Zulip Chat Archive

Stream: Infinity-Cosmos

Topic: Quasicategory (nerve C)

Nick Ward (Nov 11 2024 at 20:37):

Hi, all. I am working on refactoring the proof by @Johan Commelin in #16458 that the nerve of a category is a quasicategory. The tentative direction (suggested by @Emily Riehl) is to use the material in #18499 and show that any simplicial set satisfying the StrictSegal condition is a quasicategory. Any thoughts on this endeavor are very welcome, and I'm sure I will have some more concrete questions once I have a chance to dig into things.

Emily Riehl (Nov 11 2024 at 23:13):

One paper, I would prove this by appealing also to the fact that the StrictSegal condition implies that the simplicial set $X$ is 2-coskeletal. In particular you get an isomorphism cosk2Iso between $X$ and (cosk 2).obj X; warning the meaning of cosk depends on whether or not you are in the Truncated namespace.

What this means is that a lifting problem into $X$ transposes to a lifting problem where you apply the left adjoint (sk 2).map (hornInclusion n i). On paper it is "obvious" this this map is an isomorphism whenever $n > 3$ so now you only have to fill inner horns in three cases: (2,1), (3,1), and (3,2).

Emily Riehl (Nov 11 2024 at 23:14):

The "obvious" fact might not be so easy to prove here, so I suspect it's better to forget about 2-coskeletality and just use the StrictSegal condition.

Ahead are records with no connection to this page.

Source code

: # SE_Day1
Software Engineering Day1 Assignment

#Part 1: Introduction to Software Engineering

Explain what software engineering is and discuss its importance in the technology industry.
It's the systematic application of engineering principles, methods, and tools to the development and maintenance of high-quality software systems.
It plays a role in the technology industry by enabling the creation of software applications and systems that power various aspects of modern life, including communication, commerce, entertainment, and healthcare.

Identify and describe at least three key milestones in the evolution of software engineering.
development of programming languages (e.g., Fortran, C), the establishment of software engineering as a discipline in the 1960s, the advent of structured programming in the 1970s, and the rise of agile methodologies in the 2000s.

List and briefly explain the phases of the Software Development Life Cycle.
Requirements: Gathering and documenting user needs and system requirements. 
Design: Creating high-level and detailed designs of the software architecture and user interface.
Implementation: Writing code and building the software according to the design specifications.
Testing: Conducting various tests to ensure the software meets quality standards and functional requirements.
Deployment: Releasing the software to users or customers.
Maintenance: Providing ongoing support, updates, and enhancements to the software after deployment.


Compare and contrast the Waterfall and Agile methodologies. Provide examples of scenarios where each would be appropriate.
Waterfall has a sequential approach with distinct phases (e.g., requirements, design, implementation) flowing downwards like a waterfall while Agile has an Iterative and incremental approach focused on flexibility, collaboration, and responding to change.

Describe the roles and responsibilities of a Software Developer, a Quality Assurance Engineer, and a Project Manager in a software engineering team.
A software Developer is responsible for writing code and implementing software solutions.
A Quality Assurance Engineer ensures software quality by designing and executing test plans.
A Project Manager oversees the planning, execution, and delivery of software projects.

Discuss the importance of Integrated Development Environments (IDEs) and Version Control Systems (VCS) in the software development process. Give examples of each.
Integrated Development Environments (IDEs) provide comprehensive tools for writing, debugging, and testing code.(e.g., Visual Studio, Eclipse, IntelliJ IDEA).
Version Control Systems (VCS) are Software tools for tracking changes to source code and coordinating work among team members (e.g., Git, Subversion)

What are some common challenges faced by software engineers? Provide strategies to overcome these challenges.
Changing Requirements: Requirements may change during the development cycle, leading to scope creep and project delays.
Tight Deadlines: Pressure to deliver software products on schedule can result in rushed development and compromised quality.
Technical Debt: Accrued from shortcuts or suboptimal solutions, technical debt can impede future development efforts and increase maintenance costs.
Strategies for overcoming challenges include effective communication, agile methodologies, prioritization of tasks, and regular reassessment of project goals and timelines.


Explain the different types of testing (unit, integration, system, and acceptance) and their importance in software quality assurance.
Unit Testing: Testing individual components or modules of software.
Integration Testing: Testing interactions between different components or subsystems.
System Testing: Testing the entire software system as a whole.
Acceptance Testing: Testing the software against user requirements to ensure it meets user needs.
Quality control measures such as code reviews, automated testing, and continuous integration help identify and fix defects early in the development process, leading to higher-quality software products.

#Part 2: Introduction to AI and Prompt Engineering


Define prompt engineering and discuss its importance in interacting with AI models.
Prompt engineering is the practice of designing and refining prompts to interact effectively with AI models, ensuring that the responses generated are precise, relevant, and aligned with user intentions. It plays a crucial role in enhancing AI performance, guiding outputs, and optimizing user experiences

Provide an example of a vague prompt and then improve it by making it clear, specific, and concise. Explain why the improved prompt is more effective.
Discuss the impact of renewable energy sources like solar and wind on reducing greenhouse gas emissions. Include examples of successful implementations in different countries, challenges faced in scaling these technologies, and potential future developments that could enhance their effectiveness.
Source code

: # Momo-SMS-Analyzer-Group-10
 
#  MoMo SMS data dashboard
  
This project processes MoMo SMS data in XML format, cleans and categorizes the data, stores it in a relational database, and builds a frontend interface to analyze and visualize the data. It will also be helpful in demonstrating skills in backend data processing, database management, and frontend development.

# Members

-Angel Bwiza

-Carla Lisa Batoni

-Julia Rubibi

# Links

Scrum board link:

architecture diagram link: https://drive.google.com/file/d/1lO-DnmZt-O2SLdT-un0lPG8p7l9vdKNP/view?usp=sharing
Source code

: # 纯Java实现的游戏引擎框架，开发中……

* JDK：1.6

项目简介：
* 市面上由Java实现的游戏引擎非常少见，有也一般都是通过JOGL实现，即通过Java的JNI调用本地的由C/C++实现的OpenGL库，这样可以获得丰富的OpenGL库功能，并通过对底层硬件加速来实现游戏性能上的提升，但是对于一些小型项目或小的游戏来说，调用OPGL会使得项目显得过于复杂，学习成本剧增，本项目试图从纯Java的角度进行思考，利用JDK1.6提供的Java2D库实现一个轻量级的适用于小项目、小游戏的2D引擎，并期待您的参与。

This will produce an argument that's much closer to what Johan has currently.

Emily Riehl (Nov 11 2024 at 23:18):

By the Yoneda lemma, to solve a lifting problem against hornInclusion n i your task is just to define an n-simplex in $X$ and then check a bunch of coherence conditions. (I forget how much infrastructure for this exists; maybe others can weigh in.)

The data of the inner horn Λ[n, i] ⟶ X will give you what you need to define the $n$ -simplex: it will be a spineToSimplex of a path of arrows you can extract from the image of the spine of the horn Λ[n, i]. [Aside: we should show that maps of simplicial sets induce maps of paths in a simplicial set.]

Emily Riehl (Nov 11 2024 at 23:21):

For the coherence conditions, since $X$ is StrictSegal, you can apply (segal _).injective to reduce the question of whether two simplices are equal to the question of whether the paths along their spines are equal. @Joël Riou created an ext lemma for paths, which hopefully won't be too hard to apply.

Perhaps you can formulate an ext lemma for simplices in a StrictSegal simplicial set along these lines?

Emily Riehl (Nov 15 2024 at 16:59):

A quick heads up for @Nick Ward and anyone else following this discussion: the material on StrictSegal simplicial sets is now in mathlib and can be found here:

file#Mathlib/AlgebraicTopology/SimplicialSet/StrictSegal

Note that StrictSegal is now a typeclass which contains an explicit equivalence inverse for spine : X _[n] -> Path X n.

Nick Ward (Nov 15 2024 at 18:45):

Thanks for the heads up, and for the helpful sketch above.

Nick Ward (Nov 15 2024 at 18:46):

Is it best to open a PR against the infinity-cosmos repo first so that folks here can take a look, or should I just open a mathlib PR and link to it here?

Emily Riehl (Nov 15 2024 at 20:27):

Unless your formalization needs some stuff we haven't yet ported to mathlib, it's probably most efficient to just open this as a mathlib PR and then alert the Infinity-Cosmos channel of its existence.

In general I'm happy to streamline the process of getting things that are of general interest into mathlib sooner rather than later.

Emily Riehl (Nov 15 2024 at 20:27):

But whatever workflow makes sense to you is fine with me.

Nick Ward (Nov 15 2024 at 21:15):

So far I have a rough proof (here) that constructs the extension. It remains "only" to prove that it restricts to the appropriate map on the horn.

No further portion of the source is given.